Deutsche Boerse shares rose the highest level in nearly two years Monday as investors bet that Europe's biggest stock exchange group could be a possible takeover target of the US-based CME Group, according to media reports first issued by Bloomberg.
Shares in the Frankfurt stock exchange owner surged nearly 11 percent to change hands at €51.66 each, the highest level since August 2011, before trimming gains after the company issued a statement on its website that challenged the story.
"Deutsche Börse AG is not in merger negotiations with CME Group, the statement read. "As repeatedly communicated, Deutsche Börse Group's primary strategic focus is on organic growth, mainly by expanding its business into growth regions in Asia, extending its services for unsecured and unregulated markets, and expanding its combined market data and IT business."

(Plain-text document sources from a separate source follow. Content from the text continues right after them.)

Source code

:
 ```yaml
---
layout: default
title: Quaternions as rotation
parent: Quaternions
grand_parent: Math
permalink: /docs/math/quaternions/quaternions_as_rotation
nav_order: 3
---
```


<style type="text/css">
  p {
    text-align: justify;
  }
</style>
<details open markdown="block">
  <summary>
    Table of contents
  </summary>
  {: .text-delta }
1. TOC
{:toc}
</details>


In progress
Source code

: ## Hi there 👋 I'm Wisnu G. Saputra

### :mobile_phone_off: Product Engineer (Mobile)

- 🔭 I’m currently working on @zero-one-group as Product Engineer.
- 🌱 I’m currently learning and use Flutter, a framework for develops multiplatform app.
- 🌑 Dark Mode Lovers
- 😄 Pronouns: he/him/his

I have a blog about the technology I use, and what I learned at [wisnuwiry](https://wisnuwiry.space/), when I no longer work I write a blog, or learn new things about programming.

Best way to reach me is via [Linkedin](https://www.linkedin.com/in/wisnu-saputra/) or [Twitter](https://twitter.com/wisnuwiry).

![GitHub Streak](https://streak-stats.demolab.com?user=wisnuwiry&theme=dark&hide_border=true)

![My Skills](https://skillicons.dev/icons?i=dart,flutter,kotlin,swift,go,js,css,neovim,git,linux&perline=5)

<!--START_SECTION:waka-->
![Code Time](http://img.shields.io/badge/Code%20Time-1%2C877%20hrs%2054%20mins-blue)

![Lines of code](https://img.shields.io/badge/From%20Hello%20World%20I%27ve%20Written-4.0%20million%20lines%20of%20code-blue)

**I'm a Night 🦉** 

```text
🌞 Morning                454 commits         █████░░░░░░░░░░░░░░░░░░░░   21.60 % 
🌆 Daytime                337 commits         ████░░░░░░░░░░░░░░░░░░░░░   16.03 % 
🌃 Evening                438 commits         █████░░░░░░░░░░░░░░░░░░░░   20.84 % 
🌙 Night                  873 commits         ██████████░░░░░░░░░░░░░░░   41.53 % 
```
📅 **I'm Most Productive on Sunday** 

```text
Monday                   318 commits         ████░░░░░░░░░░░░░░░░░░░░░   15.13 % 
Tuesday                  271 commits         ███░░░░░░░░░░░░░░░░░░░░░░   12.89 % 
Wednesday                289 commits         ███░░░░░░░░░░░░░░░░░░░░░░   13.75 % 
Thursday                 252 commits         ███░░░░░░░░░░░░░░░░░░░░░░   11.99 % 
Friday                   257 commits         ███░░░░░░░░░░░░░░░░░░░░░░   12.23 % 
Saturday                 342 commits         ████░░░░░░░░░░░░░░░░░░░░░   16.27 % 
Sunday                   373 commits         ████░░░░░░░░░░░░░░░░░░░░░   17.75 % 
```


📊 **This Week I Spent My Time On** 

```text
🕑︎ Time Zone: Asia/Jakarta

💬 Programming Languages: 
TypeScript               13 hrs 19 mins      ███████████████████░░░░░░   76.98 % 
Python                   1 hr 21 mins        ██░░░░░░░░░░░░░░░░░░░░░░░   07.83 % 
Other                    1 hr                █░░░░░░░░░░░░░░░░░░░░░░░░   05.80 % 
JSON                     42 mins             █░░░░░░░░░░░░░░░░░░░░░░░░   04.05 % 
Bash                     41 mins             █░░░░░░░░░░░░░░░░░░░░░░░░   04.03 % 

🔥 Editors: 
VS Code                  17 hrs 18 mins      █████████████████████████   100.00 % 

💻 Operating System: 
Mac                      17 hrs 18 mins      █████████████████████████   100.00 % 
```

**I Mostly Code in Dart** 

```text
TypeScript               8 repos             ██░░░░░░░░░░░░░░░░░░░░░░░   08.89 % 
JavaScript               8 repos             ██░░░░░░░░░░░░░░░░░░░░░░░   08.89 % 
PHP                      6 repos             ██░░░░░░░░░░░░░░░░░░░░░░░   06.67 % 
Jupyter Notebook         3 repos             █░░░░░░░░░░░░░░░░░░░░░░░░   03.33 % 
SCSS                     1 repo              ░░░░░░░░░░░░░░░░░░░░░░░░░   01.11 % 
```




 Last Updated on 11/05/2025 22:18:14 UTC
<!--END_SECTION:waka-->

The CME Group is the world's largest futures exchange and has a market value of around $19.4bn (£12.8/€14.6) compared to around $11.9bn for Deutsche Boerse.
The group posted 2012 net income of €660m earlier this month on revenues of around €1.93bn while announcing plans to trim around 250 jobs through a €30m restructuring programme. Last year, Frankfurt-based Deutsche Boerse was blocked from its to buy NYSE Euronext in $9.3bn deal that the European Commission said would have created a "near monopoly" in the market for financial derivatives. Deutsche Boerse CEO Reto Francioni called the decision a "black day for Europe and its global competitiveness on financial markets."
The Intercontinental Exchange made an $8bn approach to buy NYSE Euronext on 20 December, confirming earlier media reports that linked the owner of the world's most famous stock exchange to a second takeover attempt. The Atlanta-based group, known as ICE, will pay $33.12 for each NYSE Euronext share in a deal that values the Big Board operator at around $8.2bn.
ICE said NYSE Euronext shareholders will own around 36 percent of ICE shares once the deal is complete. It also said it will look to spin-off the Euronext portion of the company through and initial public offering but will keep the NYSE brand intact. Duncan Niederauer will be named as president and CEO of the combined group, the statement said.
ICE's previous bid for the Big Board operator - an $11bn approach made with Nasdaq OMX in April 2011 - was rejected by the US Justice Department which feared the tie-up would reduce the amount of new American listings on the jointly owned exchange.